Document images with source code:
════════════════════

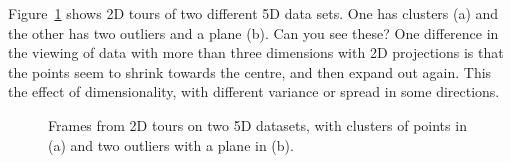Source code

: \documentclass[
  letterpaper,
]{krantz}
\begin{document}
Figure~\ref{fig-tour-intro-pdf} shows 2D tours of two different 5D data
sets. One has clusters (a) and the other has two outliers and a plane
(b). Can you see these? One difference in the viewing of data with more
than three dimensions with 2D projections is that the points seem to
shrink towards the centre, and then expand out again. This the effect of
dimensionality, with different variance or spread in some directions.

\begin{figure}

\begin{minipage}{0.50\linewidth}



\end{minipage}%
%
\begin{minipage}{0.50\linewidth}



\end{minipage}%

\caption{\label{fig-tour-intro-pdf}Frames from 2D tours on two 5D
datasets, with clusters of points in (a) and two outliers with a plane
in (b). }

\end{figure}%
\end{document}
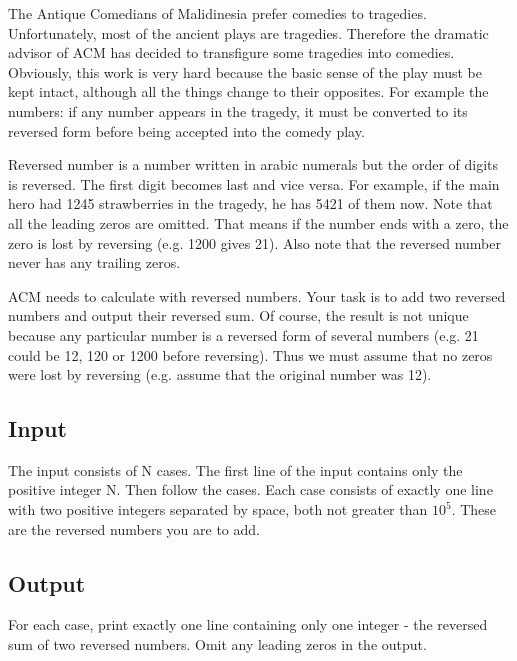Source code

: The Antique Comedians of Malidinesia prefer comedies to tragedies.
Unfortunately, most of the ancient plays are tragedies. Therefore the dramatic
advisor of ACM has decided to transfigure some tragedies into comedies.
Obviously, this work is very hard because the basic sense of the play must be
kept intact, although all the things change to their opposites. For example the
numbers: if any number appears in the tragedy, it must be converted to its
reversed form before being accepted into the comedy play.

Reversed number is a number written in arabic numerals but the order of digits
is reversed. The first digit becomes last and vice versa. For example, if the
main hero had 1245 strawberries in the tragedy, he has 5421 of them now. Note
that all the leading zeros are omitted. That means if the number ends with a
zero, the zero is lost by reversing (e.g. 1200 gives 21). Also note that the
reversed number never has any trailing zeros.

ACM needs to calculate with reversed numbers. Your task is to add two reversed
numbers and output their reversed sum. Of course, the result is not unique
because any particular number is a reversed form of several numbers (e.g. 21
could be 12, 120 or 1200 before reversing). Thus we must assume that no
zeros were lost by reversing (e.g. assume that the original number was 12).

\subsection*{Input}

The input consists of N cases. The first line of the
input contains only the positive integer N. Then follow the cases. Each case
consists of exactly one line with two positive integers separated by space, both
not greater than $10^5$. These are the reversed numbers you are to add.

\subsection*{Output}

For each case, print exactly one line containing only one integer - the reversed
sum of two reversed numbers. Omit any leading zeros in the output.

════════════════════

Problem.
If a line in the data contains the string "plane", copy it.

Task response.
sets. One has clusters (a) and the other has two outliers and a plane
datasets, with clusters of points in (a) and two outliers with a plane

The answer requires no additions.